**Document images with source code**
------------------------------------------------------------------------
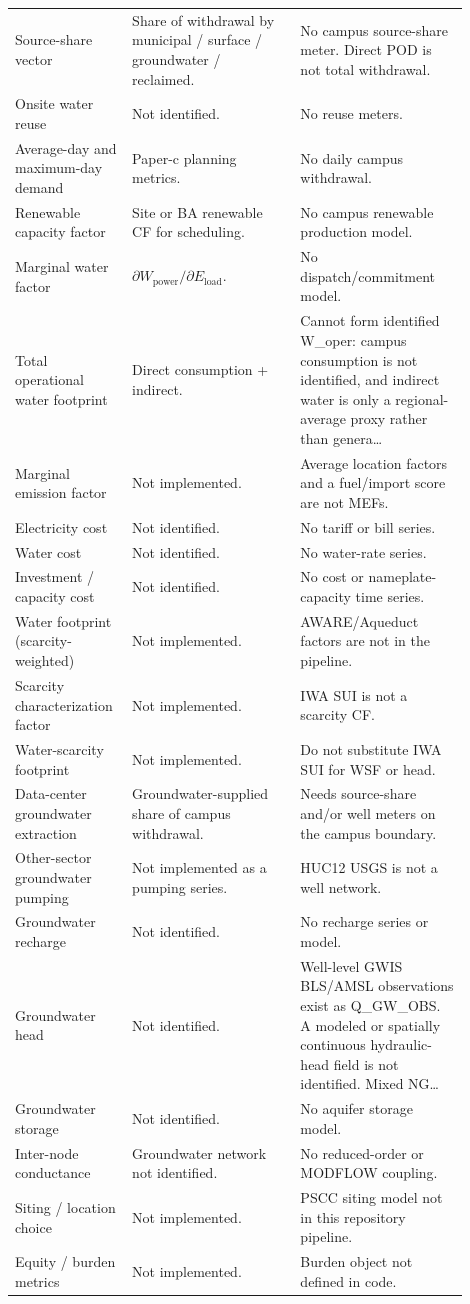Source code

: \documentclass[11pt]{article}
\begin{document}
\begin{longtable}{@{}p{0.20\linewidth}p{0.35\linewidth}p{0.35\linewidth}@{}}
Source-share vector & Share of withdrawal by municipal / surface / groundwater / reclaimed. & No campus source-share meter. Direct POD is not total withdrawal.\\
Onsite water reuse & Not identified. & No reuse meters.\\
Average-day and maximum-day demand & Paper-c planning metrics. & No daily campus withdrawal.\\
Renewable capacity factor & Site or BA renewable CF for scheduling. & No campus renewable production model.\\
Marginal water factor & $\partial W_{\mathrm{power}} / \partial E_{\mathrm{load}}$. & No dispatch/commitment model.\\
Total operational water footprint & Direct consumption + indirect. & Cannot form identified W\_oper: campus consumption is not identified, and indirect water is only a regional-average proxy rather than genera\ldots\\
Marginal emission factor & Not implemented. & Average location factors and a fuel/import score are not MEFs.\\
Electricity cost & Not identified. & No tariff or bill series.\\
Water cost & Not identified. & No water-rate series.\\
Investment / capacity cost & Not identified. & No cost or nameplate-capacity time series.\\
Water footprint (scarcity-weighted) & Not implemented. & AWARE/Aqueduct factors are not in the pipeline.\\
Scarcity characterization factor & Not implemented. & IWA SUI is not a scarcity CF.\\
Water-scarcity footprint & Not implemented. & Do not substitute IWA SUI for WSF or head.\\
Data-center groundwater extraction & Groundwater-supplied share of campus withdrawal. & Needs source-share and/or well meters on the campus boundary.\\
Other-sector groundwater pumping & Not implemented as a pumping series. & HUC12 USGS is not a well network.\\
Groundwater recharge & Not identified. & No recharge series or model.\\
Groundwater head & Not identified. & Well-level GWIS BLS/AMSL observations exist as Q\_GW\_OBS. A modeled or spatially continuous hydraulic-head field is not identified. Mixed NG\ldots\\
Groundwater storage & Not identified. & No aquifer storage model.\\
Inter-node conductance & Groundwater network not identified. & No reduced-order or MODFLOW coupling.\\
Siting / location choice & Not implemented. & PSCC siting model not in this repository pipeline.\\
Equity / burden metrics & Not implemented. & Burden object not defined in code.\\
\end{longtable}
\endgroup
\end{document}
------------------------------------------------------------------------
**REQUIRED ACTION**
Would you write out every record word for word, leaving no picture in?

**RESPONSE TO THIS TASK**
Source code

: \documentclass[11pt]{article}
\begin{document}
\begin{longtable}{@{}p{0.20\linewidth}p{0.35\linewidth}p{0.35\linewidth}@{}}
Source-share vector & Share of withdrawal by municipal / surface / groundwater / reclaimed. & No campus source-share meter. Direct POD is not total withdrawal.\\
Onsite water reuse & Not identified. & No reuse meters.\\
Average-day and maximum-day demand & Paper-c planning metrics. & No daily campus withdrawal.\\
Renewable capacity factor & Site or BA renewable CF for scheduling. & No campus renewable production model.\\
Marginal water factor & $\partial W_{\mathrm{power}} / \partial E_{\mathrm{load}}$. & No dispatch/commitment model.\\
Total operational water footprint & Direct consumption + indirect. & Cannot form identified W\_oper: campus consumption is not identified, and indirect water is only a regional-average proxy rather than genera\ldots\\
Marginal emission factor & Not implemented. & Average location factors and a fuel/import score are not MEFs.\\
Electricity cost & Not identified. & No tariff or bill series.\\
Water cost & Not identified. & No water-rate series.\\
Investment / capacity cost & Not identified. & No cost or nameplate-capacity time series.\\
Water footprint (scarcity-weighted) & Not implemented. & AWARE/Aqueduct factors are not in the pipeline.\\
Scarcity characterization factor & Not implemented. & IWA SUI is not a scarcity CF.\\
Water-scarcity footprint & Not implemented. & Do not substitute IWA SUI for WSF or head.\\
Data-center groundwater extraction & Groundwater-supplied share of campus withdrawal. & Needs source-share and/or well meters on the campus boundary.\\
Other-sector groundwater pumping & Not implemented as a pumping series. & HUC12 USGS is not a well network.\\
Groundwater recharge & Not identified. & No recharge series or model.\\
Groundwater head & Not identified. & Well-level GWIS BLS/AMSL observations exist as Q\_GW\_OBS. A modeled or spatially continuous hydraulic-head field is not identified. Mixed NG\ldots\\
Groundwater storage & Not identified. & No aquifer storage model.\\
Inter-node conductance & Groundwater network not identified. & No reduced-order or MODFLOW coupling.\\
Siting / location choice & Not implemented. & PSCC siting model not in this repository pipeline.\\
Equity / burden metrics & Not implemented. & Burden object not defined in code.\\
\end{longtable}
\endgroup
\end{document}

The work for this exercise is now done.